* _Provided material_
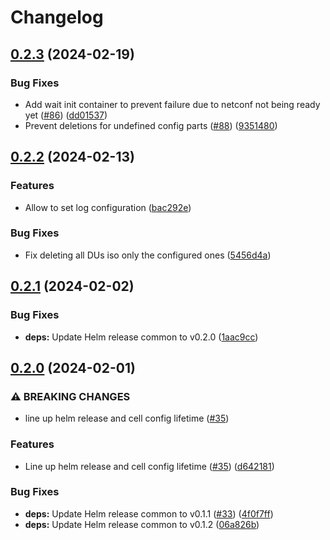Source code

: # Changelog

## [0.2.3](https://github.com/accelleran/helm-charts/compare/cell-wrapper-config-0.2.2...cell-wrapper-config-0.2.3) (2024-02-19)


### Bug Fixes

* Add wait init container to prevent failure due to netconf not being ready yet ([#86](https://github.com/accelleran/helm-charts/issues/86)) ([dd01537](https://github.com/accelleran/helm-charts/commit/dd0153789c5472a303458e8526ba335409602021))
* Prevent deletions for undefined config parts ([#88](https://github.com/accelleran/helm-charts/issues/88)) ([9351480](https://github.com/accelleran/helm-charts/commit/935148088043250fdfb9aff0a9995a35c3bde72c))

## [0.2.2](https://github.com/accelleran/helm-charts/compare/cell-wrapper-config-0.2.1...cell-wrapper-config-0.2.2) (2024-02-13)


### Features

* Allow to set log configuration ([bac292e](https://github.com/accelleran/helm-charts/commit/bac292e597014ddccdc12c71ccaa5e8e8170eefa))


### Bug Fixes

* Fix deleting all DUs iso only the configured ones ([5456d4a](https://github.com/accelleran/helm-charts/commit/5456d4a5199a308a5fdcc32e5958d085ff900074))

## [0.2.1](https://github.com/accelleran/helm-charts/compare/cell-wrapper-config-0.2.0...cell-wrapper-config-0.2.1) (2024-02-02)


### Bug Fixes

* **deps:** Update Helm release common to v0.2.0 ([1aac9cc](https://github.com/accelleran/helm-charts/commit/1aac9ccce09460dba36b5beed8e4f7eb45fb0a3e))

## [0.2.0](https://github.com/accelleran/helm-charts/compare/cell-wrapper-config-0.1.0...cell-wrapper-config-0.2.0) (2024-02-01)


### ⚠ BREAKING CHANGES

* line up helm release and cell config lifetime ([#35](https://github.com/accelleran/helm-charts/issues/35))

### Features

* Line up helm release and cell config lifetime ([#35](https://github.com/accelleran/helm-charts/issues/35)) ([d642181](https://github.com/accelleran/helm-charts/commit/d6421811eeb92df8c669a0792906d8d03737c8b2))


### Bug Fixes

* **deps:** Update Helm release common to v0.1.1 ([#33](https://github.com/accelleran/helm-charts/issues/33)) ([4f0f7ff](https://github.com/accelleran/helm-charts/commit/4f0f7ff97bc32d4aaf651712d33ee311a32b70ab))
* **deps:** Update Helm release common to v0.1.2 ([06a826b](https://github.com/accelleran/helm-charts/commit/06a826b4b6a2b2c9effa9b573073bfe613d1d4d7))
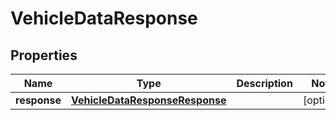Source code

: # VehicleDataResponse

## Properties
Name | Type | Description | Notes
------------ | ------------- | ------------- | -------------
**response** | [**VehicleDataResponseResponse**](VehicleDataResponseResponse.md) |  |  [optional]
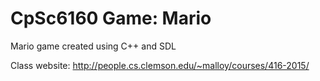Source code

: # CpSc6160 Game: Mario
Mario game created using C++ and SDL

Class website: http://people.cs.clemson.edu/~malloy/courses/416-2015/
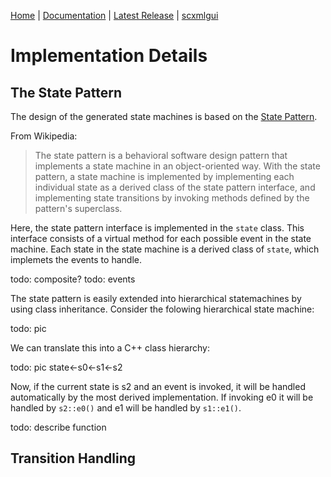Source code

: [Home](https://github.com/jp-embedded/scxmlcc) | [Documentation](index.md) | [Latest Release](https://github.com/jp-embedded/scxmlcc/releases) | [scxmlgui](https://github.com/fmorbini/scxmlgui/)
# Implementation Details
## The State Pattern
The design of the generated state machines is based on the [State Pattern](https://en.wikipedia.org/wiki/State_pattern).

From Wikipedia:
>The state pattern is a behavioral software design pattern that implements a state machine in an object-oriented way. With the state pattern, a state machine is implemented by implementing each individual state as a derived class of the state pattern interface, and implementing state transitions by invoking methods defined by the pattern's superclass.

Here, the state pattern interface is implemented in the `state` class. This interface consists of a virtual method for each possible event in the state machine. Each state in the state machine is a derived class of `state`, which implemets the events to handle.

todo: composite?
todo: events 

The state pattern is easily extended into hierarchical statemachines by using class inheritance. Consider the folowing hierarchical state machine:

todo: pic

We can translate this into a C++ class hierarchy:

todo: pic state<-s0<-s1<-s2

Now, if the current state is s2 and an event is invoked, it will be handled automatically by the most derived implementation. If invoking e0 it will be handled by `s2::e0()` and e1 will be handled by `s1::e1()`.

todo: describe function


## Transition Handling
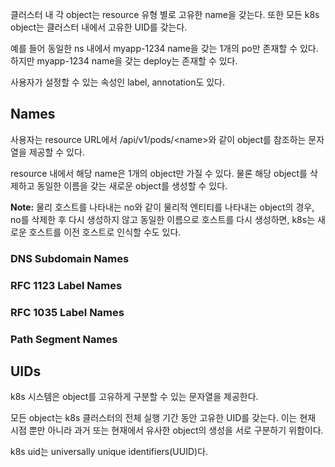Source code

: 클러스터 내 각 object는 resource 유형 별로 고유한 name을 갖는다. 또한 모든 k8s object는 클러스터 내에서 고유한 UID를 갖는다.

예를 들어 동일한 ns 내에서 myapp-1234 name을 갖는 1개의 po만 존재할 수 있다. 하지만 myapp-1234 name을 갖는 deploy는 존재할 수 있다.

사용자가 설정할 수 있는 속성인 label, annotation도 있다.

## Names
사용자는 resource URL에서 /api/v1/pods/\<name\>와 같이 object를 참조하는 문자열을 제공할 수 있다.

resource 내에서 해당 name은 1개의 object만 가질 수 있다. 물론 해당 object를 삭제하고 동일한 이름을 갖는 새로운 object를 생성할 수 있다.

**Note:** 물리 호스트를 나타내는 no와 같이 물리적 엔티티를 나타내는 object의 경우, no를 삭제한 후 다시 생성하지 않고 동일한 이름으로 호스트를 다시 생성하면, k8s는 새로운 호스트를 이전 호스트로 인식할 수도 있다.

### DNS Subdomain Names

### RFC 1123 Label Names

### RFC 1035 Label Names

### Path Segment Names

## UIDs
k8s 시스템은 object를 고유하게 구분할 수 있는 문자열을 제공한다.

모든 object는 k8s 클러스터의 전체 실행 기간 동안 고유한 UID를 갖는다. 이는 현재 시점 뿐만 아니라 과거 또는 현재에서 유사한 object의 생성을 서로 구분하기 위함이다.

k8s uid는 universally unique identifiers(UUID)다.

* _Exercise brief_
Please return, exactly as written, the lines from the first line of the records above through the line containing "Add wait init", both included, leaving out any pictures.

* _Answer section_
Source code

: # Changelog

## [0.2.3](https://github.com/accelleran/helm-charts/compare/cell-wrapper-config-0.2.2...cell-wrapper-config-0.2.3) (2024-02-19)


### Bug Fixes

* Add wait init container to prevent failure due to netconf not being ready yet ([#86](https://github.com/accelleran/helm-charts/issues/86)) ([dd01537](https://github.com/accelleran/helm-charts/commit/dd0153789c5472a303458e8526ba335409602021))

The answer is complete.